Marie Claire acompanhou o ritual de purificação de mulheres que se libertaram do Estado Islâmico

Após três anos de ocupação de Mossul, terceira maior cidade do Iraque, o Estado Islâmico foi finalmente expulso pelo exército. Com a libertação, milhares de mulheres yazidis, minoria curda torturada e estuprada durante o período, estão voltando para casa. O retorno é acompanhado de uma cerimônia religiosa que devolve dignidade às pessoas estraçalhadas pelo terror. Marie Claire acompanhou o ritual

23.08.2017 - TEXTO E FOTOS MARCIO PIMENTA

Fazia 35 ºC em uma noite de outono de 2017, quando 13 iraquianas arriscaram a vida para escapar da tortura pelas mãos do Estado Islâmico (ISIS) em Mossul, no norte do Iraque. Esperaram o breu para burlar a vigília. A rota era cheia de riscos: depois da fronteira urbana, tiveram de percorrer um deserto de pedras e montanhas, onde atiradores de elite se escondiam em trincheiras. O ritmo da fuga foi impossível para Hure Kaso Murad, 66 anos, que acabou ficando para trás. Sozinha, continuou caminhando por um dia e meio até encontrar uma casa com luz acesa. Sem saber se os moradores eram apoiadores do ISIS e há quase dois dias sem beber água, não teve outra opção a não ser bater na porta. Por sorte, era uma família xiita (que não apoia o ISIS), que a abrigou por alguns dias enquanto aguardavam o avanço do exército que combateu os terroristas. Com o recuo da facção, a levaram até o território curdo, livre da guerra e também no norte do país, onde Hure reencontrou, finalmente, a liberdade.

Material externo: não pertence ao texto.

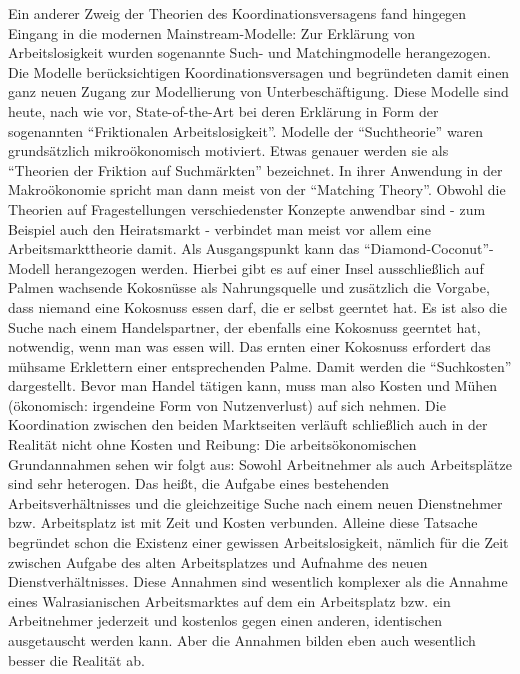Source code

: Ein anderer Zweig der Theorien des Koordinationsversagens fand hingegen Eingang in die modernen Mainstream-Modelle: Zur Erklärung von Arbeitslosigkeit wurden sogenannte Such- und Matchingmodelle herangezogen. Die Modelle berücksichtigen Koordinationsversagen und begründeten damit einen ganz neuen Zugang zur Modellierung von Unterbeschäftigung.  Diese Modelle sind heute, nach wie vor, State-of-the-Art bei deren Erklärung in Form der sogenannten "`Friktionalen Arbeitslosigkeit"'. 
Modelle der "`Suchtheorie"' waren grundsätzlich mikroökonomisch motiviert. Etwas genauer werden sie als "`Theorien der Friktion auf Suchmärkten"' bezeichnet. In ihrer Anwendung in der Makroökonomie spricht man dann meist von der "`Matching Theory"'. Obwohl die Theorien auf Fragestellungen verschiedenster Konzepte anwendbar sind - zum Beispiel auch den Heiratsmarkt - verbindet man meist vor allem eine Arbeitsmarkttheorie damit.
Als Ausgangspunkt kann das "`Diamond-Coconut"'-Modell herangezogen werden. Hierbei gibt es auf einer Insel ausschließlich auf Palmen wachsende Kokosnüsse als Nahrungsquelle und zusätzlich die Vorgabe, dass niemand eine Kokosnuss essen darf, die er selbst geerntet hat. Es ist also die Suche nach einem Handelspartner, der ebenfalls eine Kokosnuss geerntet hat, notwendig, wenn man was essen will. Das ernten einer Kokosnuss erfordert das mühsame Erklettern einer entsprechenden Palme. Damit werden die "`Suchkosten"' dargestellt. Bevor man Handel tätigen kann, muss man also Kosten und Mühen (ökonomisch: irgendeine Form von Nutzenverlust) auf sich nehmen. Die Koordination zwischen den beiden Marktseiten verläuft schließlich auch in der Realität nicht ohne Kosten und Reibung: Die arbeitsökonomischen Grundannahmen sehen wir folgt aus: Sowohl Arbeitnehmer als auch Arbeitsplätze sind sehr heterogen. Das heißt, die Aufgabe eines bestehenden Arbeitsverhältnisses und die gleichzeitige Suche nach einem neuen Dienstnehmer bzw. Arbeitsplatz ist mit Zeit und Kosten verbunden. Alleine diese Tatsache begründet schon die Existenz einer gewissen Arbeitslosigkeit, nämlich für die Zeit zwischen Aufgabe des alten Arbeitsplatzes und Aufnahme des neuen Dienstverhältnisses. Diese Annahmen sind wesentlich komplexer als die Annahme eines Walrasianischen Arbeitsmarktes auf dem ein Arbeitsplatz bzw. ein Arbeitnehmer jederzeit und kostenlos gegen einen anderen, identischen ausgetauscht werden kann. Aber die Annahmen bilden eben auch wesentlich besser die Realität ab.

“Havia muitos mortos espalhados pelas ruas. Os cães comiam os corpos, as mãos e as cabeças ao relento”, relembrou Hure sobre Mossul, ainda sob domínio dos terroristas, enquanto me servia um chá preto sentada no chão de cimento do templo sagrado de Lalish, 54 km ao norte da cidade – maior símbolo religioso dos yazidis, minoria religiosa curda à qual pertence. Hure exibia bom humor e a confiança de quem voltou para a segurança de um lar. Assim como centenas de mulheres yazidis, ela está renascendo. Com o enfraquecimento do ISIS na região, as mulheres sequestradas e escravizadas pelos terroristas têm fugido do cativeiro, reencontrado suas famílias e voltado à rotina. O ritual que simboliza essa transição é o batismo na fonte Zamzam, em Lalish, onde os yazidis podem se “purificar”. Forçadas durante o cativeiro a se converter ao islamismo e violentadas física e sexualmente centenas de vezes por terroristas, elas precisam passar pela cerimônia para que sejam aceitas novamente no grupo. E, mais importante, para que se autorreconheçam yazidis novamente.

Perseguição religiosa 

Grupo mais odiado pelo Estado Islâmico, essa minoria habita o Monte Sinjar, no Iraque, e partes da Síria, Turquia, Irã e Armênia. Com influências de antigas religiões iranianas, do islamismo, judaísmo e cristianismo, os yazidis acreditam que Deus, depois de criar o mundo, o colocou sob o cuidado de sete anjos. O líder deles seria Tawûsê Melek, ninguém menos que o diabo, segundo islâmicos e cristãos. Por isso, são conhecidos como adoradores do demônio e isso já lhes custou perseguições e genocídios ao longo dos séculos – segundo a guia e tradutora iraquiana que me acompanhou nesta reportagem, Alhan Murad, esta é a 73ª vez que um grupo se voltou contra eles. Até então, a mais recente tentativa havia sido feita pelo ex-ditador Saddam Hussein.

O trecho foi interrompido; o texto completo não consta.